Exercise description -
From the entries that follow, copy each line in which "Azure" appears.

Extracted data entries -
☆ ☆ ☆ ☆ ☆

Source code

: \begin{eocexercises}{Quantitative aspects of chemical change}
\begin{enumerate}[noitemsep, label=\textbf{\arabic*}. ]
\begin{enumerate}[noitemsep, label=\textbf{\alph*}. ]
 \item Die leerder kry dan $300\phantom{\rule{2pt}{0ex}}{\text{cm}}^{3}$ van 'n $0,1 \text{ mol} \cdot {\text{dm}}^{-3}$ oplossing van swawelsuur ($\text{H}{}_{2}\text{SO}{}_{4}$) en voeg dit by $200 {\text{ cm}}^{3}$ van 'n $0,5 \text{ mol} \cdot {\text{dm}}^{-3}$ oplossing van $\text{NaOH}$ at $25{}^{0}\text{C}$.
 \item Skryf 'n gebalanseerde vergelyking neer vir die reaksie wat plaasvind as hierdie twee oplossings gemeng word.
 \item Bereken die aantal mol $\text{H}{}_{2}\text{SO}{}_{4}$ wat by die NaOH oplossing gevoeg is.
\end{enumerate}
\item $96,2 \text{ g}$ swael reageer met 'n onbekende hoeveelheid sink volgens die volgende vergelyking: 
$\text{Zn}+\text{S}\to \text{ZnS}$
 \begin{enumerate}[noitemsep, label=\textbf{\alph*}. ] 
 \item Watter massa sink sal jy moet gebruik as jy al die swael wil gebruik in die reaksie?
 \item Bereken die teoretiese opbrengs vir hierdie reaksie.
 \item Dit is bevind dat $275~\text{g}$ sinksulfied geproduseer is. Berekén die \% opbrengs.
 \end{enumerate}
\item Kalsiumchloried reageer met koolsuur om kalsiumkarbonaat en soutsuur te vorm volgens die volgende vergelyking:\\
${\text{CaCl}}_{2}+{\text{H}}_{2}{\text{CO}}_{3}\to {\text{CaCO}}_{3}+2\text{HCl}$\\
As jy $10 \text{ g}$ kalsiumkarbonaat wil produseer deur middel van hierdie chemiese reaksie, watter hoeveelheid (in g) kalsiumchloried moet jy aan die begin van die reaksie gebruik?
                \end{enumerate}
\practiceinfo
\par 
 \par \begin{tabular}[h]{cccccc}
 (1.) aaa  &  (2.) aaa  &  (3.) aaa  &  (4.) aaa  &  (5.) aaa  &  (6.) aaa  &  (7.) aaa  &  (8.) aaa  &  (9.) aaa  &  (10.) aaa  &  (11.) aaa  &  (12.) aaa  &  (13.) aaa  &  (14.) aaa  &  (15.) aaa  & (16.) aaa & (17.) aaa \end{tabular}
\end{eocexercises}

☆ ☆ ☆ ☆ ☆

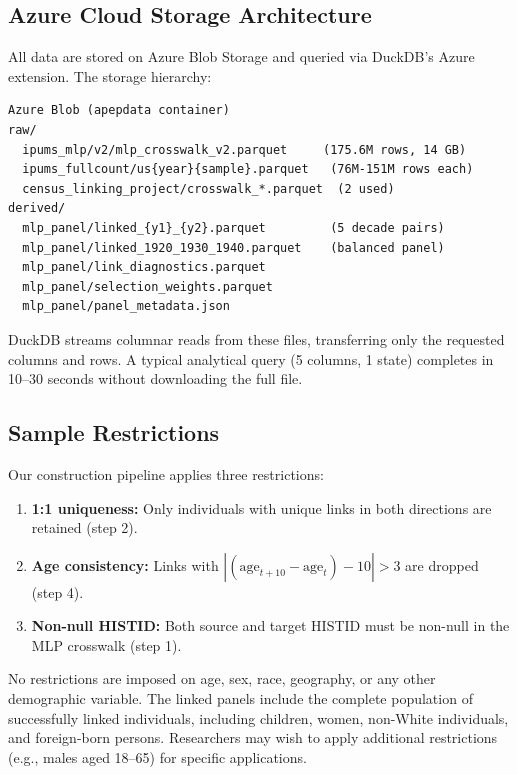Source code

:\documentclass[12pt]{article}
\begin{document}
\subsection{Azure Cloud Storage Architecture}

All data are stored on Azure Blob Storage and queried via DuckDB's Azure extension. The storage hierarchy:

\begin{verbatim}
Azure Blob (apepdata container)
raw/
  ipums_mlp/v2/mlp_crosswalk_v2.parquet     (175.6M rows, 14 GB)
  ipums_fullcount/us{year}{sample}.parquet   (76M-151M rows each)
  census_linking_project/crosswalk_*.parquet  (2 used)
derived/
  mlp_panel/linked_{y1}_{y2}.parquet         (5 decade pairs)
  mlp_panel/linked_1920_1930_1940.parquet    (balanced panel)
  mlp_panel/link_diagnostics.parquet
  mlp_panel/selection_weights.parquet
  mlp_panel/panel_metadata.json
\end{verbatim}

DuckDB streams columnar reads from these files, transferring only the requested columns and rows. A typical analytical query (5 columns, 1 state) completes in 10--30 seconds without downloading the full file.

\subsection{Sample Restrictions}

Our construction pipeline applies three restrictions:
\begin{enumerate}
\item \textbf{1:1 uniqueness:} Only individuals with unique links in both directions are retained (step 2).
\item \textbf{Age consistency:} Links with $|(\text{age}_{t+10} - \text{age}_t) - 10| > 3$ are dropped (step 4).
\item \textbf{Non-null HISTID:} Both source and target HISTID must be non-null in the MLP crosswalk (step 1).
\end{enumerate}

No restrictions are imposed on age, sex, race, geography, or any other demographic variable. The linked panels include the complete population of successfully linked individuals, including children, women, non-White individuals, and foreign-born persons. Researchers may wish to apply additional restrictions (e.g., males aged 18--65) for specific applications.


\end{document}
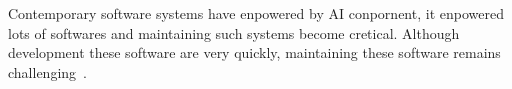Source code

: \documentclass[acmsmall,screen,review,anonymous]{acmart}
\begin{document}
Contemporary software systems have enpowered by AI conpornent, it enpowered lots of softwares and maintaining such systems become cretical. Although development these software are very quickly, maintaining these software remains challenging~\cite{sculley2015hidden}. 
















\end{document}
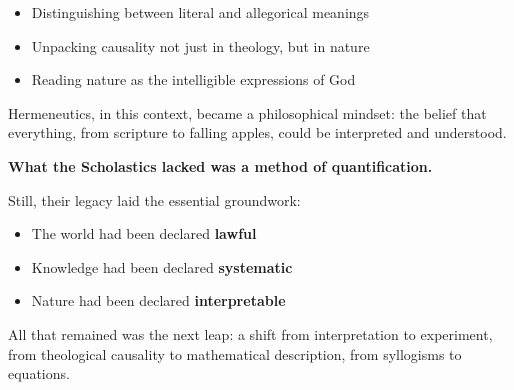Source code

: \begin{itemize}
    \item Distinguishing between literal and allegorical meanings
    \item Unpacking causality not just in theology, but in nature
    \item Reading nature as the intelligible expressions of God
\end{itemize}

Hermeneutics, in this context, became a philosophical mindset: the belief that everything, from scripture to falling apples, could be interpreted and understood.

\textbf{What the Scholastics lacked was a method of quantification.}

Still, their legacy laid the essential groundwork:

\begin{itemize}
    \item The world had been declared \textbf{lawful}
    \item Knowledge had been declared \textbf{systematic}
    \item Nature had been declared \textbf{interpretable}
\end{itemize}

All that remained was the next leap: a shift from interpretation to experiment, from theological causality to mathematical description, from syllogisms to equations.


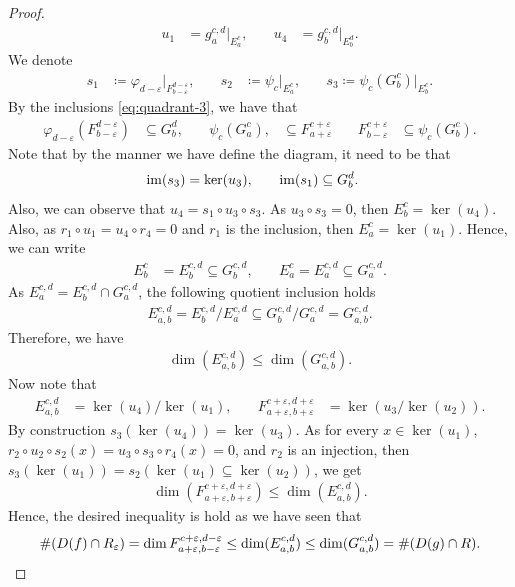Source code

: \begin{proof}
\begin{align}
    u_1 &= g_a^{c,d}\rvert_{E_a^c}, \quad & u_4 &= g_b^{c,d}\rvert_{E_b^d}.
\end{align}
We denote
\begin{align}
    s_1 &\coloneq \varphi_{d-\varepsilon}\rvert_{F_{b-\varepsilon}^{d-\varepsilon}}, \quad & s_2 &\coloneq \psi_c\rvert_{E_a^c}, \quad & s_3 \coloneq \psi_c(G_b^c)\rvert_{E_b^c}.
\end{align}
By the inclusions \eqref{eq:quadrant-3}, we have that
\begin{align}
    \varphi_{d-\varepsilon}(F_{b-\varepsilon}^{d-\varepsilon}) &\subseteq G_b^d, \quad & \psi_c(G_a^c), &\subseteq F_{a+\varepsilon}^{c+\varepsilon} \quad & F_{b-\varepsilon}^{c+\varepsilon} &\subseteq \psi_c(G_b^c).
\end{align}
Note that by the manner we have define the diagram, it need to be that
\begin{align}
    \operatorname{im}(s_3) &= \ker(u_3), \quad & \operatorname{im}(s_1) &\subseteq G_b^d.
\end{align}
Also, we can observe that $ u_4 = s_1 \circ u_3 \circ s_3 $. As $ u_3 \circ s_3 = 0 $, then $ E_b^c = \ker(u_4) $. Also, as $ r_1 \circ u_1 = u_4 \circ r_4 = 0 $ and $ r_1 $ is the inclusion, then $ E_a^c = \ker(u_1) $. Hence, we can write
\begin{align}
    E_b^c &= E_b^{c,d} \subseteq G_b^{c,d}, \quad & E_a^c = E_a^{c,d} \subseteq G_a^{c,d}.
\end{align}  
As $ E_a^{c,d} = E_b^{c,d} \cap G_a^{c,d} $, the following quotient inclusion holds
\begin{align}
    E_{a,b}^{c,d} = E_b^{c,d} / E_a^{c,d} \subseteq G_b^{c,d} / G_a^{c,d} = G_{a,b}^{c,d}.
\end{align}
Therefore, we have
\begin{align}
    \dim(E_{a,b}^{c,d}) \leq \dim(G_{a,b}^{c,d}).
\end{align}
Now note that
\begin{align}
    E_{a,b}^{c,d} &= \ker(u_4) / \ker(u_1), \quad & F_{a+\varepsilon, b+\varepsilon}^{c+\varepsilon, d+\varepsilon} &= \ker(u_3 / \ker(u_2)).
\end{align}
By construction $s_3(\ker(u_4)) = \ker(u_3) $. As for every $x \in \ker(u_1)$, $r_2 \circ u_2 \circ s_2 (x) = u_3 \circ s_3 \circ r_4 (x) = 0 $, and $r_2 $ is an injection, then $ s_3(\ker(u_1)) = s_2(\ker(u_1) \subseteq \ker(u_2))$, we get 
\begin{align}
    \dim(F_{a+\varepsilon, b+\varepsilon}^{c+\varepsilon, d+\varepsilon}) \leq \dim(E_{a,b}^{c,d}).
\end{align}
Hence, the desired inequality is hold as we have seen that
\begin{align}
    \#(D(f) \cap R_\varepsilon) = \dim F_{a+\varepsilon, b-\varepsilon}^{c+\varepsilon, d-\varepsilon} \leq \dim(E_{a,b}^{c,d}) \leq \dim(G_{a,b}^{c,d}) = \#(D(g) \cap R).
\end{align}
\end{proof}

☆ ☆ ☆ ☆ ☆

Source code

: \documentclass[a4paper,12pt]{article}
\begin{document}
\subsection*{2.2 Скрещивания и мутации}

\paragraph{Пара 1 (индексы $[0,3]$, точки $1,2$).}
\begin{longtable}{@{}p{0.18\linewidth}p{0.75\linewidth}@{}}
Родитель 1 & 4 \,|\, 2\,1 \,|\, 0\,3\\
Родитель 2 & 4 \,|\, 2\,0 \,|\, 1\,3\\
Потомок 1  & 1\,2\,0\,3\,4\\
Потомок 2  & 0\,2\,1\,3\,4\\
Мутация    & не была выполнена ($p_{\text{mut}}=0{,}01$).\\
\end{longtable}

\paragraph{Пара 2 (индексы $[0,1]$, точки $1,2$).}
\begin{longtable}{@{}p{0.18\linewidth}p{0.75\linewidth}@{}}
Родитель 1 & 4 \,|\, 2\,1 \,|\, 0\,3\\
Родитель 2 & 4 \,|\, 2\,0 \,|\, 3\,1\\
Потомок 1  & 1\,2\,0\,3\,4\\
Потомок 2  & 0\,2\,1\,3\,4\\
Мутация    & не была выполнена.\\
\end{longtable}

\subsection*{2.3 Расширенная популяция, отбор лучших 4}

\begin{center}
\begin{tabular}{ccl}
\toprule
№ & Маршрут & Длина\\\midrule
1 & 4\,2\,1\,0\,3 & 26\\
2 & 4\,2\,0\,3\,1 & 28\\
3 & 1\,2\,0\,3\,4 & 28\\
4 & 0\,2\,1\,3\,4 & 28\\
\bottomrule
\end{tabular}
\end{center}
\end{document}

☆ ☆ ☆ ☆ ☆

Response for this exercise -
\subsection{Azure Cloud Storage Architecture}
All data are stored on Azure Blob Storage and queried via DuckDB's Azure extension. The storage hierarchy:
Azure Blob (apepdata container)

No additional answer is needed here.